急性期病院の役割・連携・在宅リハビリテーションの取り組み

癌と化学療法に「急性期病院の役割・連携・在宅リハビリテーションの取り組み」(若林秀隆, 36): 5-7, 2009.)が掲載されている。             
  要旨は、「急性期病院の役割は在宅で食べることのサポートであり, その一つに嚥下評価入院がある. 5日間の入院で嚥下造影, 喉頭ファイバーの他, 歯科・医科協働で多職種による評価を行い, 退院時に指導内容を記載した用紙を本人・家族や主治医などに渡している. 地域連携として横浜南部地域一体型NSTと神奈川摂食・嚥下リハビリテーション研究会を立ち上げた. スムースな連携のためにNST(嚥下)施設間連絡票を作成し運用している. 年数回の連絡会と懇親会や, 地域内の嚥下相談窓口, 訪問STなどの情報把握と共有を行っている.  リハビリテーション科医師, ケースワーカー, PT, OTが自宅に訪問し, 摂食・嚥下機能や栄養状態を含めた身体・精神機能だけでなく, 家屋状況, 家族の介助能力, 社会参加などを含めて総合的に評価, 介入している.」と述べている。

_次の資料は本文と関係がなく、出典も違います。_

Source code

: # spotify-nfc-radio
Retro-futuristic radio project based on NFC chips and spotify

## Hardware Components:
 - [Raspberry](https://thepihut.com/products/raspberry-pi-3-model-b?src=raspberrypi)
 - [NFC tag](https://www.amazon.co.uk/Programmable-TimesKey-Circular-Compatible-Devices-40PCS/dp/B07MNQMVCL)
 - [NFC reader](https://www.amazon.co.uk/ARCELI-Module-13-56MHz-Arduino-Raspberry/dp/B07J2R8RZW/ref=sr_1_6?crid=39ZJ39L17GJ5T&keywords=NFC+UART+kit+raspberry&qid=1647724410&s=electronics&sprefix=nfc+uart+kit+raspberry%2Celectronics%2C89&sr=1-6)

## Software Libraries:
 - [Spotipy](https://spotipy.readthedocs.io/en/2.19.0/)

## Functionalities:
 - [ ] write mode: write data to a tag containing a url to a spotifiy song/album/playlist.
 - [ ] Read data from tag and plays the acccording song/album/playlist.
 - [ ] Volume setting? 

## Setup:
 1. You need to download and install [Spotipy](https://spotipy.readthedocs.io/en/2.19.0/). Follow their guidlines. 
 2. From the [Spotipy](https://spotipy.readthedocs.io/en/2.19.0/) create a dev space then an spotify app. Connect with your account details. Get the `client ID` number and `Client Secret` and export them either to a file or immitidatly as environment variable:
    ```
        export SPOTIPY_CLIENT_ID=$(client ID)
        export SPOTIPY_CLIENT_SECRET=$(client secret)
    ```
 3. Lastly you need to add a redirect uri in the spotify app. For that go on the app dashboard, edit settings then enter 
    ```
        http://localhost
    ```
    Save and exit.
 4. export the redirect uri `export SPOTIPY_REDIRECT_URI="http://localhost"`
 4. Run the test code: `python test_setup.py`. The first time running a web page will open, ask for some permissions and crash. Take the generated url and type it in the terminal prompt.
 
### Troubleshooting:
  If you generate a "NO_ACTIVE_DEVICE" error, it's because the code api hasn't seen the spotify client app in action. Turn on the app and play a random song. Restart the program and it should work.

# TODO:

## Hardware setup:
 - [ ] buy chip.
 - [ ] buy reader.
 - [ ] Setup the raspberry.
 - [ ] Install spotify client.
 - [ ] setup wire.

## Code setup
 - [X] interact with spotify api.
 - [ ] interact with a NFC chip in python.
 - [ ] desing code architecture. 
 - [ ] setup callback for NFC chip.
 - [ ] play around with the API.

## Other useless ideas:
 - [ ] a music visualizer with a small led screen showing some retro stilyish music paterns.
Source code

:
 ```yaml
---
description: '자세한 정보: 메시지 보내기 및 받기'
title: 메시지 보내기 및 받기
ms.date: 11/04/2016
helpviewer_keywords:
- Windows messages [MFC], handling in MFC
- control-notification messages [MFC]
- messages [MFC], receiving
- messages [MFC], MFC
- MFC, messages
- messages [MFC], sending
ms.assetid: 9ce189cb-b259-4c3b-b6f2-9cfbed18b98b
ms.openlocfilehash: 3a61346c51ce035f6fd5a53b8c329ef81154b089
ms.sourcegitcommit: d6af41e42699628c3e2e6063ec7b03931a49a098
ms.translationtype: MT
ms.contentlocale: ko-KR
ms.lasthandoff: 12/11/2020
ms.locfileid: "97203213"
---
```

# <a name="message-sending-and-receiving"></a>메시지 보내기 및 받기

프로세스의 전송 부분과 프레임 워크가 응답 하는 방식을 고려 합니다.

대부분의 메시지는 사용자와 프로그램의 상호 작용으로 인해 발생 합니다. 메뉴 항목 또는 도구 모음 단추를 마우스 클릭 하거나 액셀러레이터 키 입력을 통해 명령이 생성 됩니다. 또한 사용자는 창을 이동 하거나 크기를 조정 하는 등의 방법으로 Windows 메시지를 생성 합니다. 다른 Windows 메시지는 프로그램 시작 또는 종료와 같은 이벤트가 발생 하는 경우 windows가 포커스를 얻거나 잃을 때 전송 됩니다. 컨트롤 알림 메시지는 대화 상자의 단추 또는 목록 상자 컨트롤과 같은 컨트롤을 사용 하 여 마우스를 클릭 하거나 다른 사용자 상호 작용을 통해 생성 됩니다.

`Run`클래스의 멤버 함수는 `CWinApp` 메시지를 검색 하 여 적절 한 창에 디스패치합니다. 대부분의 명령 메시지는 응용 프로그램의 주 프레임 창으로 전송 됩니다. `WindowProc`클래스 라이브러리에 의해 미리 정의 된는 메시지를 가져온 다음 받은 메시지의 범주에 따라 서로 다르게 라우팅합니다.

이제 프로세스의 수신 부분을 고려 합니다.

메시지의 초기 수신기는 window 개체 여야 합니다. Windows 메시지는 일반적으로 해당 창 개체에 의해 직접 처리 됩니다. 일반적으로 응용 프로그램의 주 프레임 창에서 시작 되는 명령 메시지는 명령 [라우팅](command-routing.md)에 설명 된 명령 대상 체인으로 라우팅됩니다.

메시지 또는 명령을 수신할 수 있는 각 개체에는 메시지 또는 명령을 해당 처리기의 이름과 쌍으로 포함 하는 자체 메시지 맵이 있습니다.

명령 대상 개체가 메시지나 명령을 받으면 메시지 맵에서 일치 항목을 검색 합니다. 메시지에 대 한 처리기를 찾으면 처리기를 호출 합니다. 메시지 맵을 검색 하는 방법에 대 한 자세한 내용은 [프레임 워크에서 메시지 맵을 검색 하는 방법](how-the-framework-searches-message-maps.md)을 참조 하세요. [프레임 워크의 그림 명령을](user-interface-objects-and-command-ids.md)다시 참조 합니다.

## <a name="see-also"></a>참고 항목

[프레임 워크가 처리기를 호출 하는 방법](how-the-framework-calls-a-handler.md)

 ポイントは、文中の「経口摂取にはこだわるが,経口摂取のみにはこだわらないようにする。」の箇所と考えられる。経口摂食により、嚥下機能、腸管運動、栄養状態の改善が期待できる。しかし、経口摂食のみにこだわると経口摂食、誤嚥性肺炎の時期が重なった場合、禁食となり下手をすれば入院中に再発予防のため二度と経口摂食の機会が与えられない可能性がある。
  そのため、適切な評価が重要になるが、適切に実施することで「嚥下評価入院の結果,摂食・嚥下グレードが変更となった患者が多かったことより,嚥下評価入院は有用と考える」結果になる。私も適切な評価ができるように自己研鑽していきたい。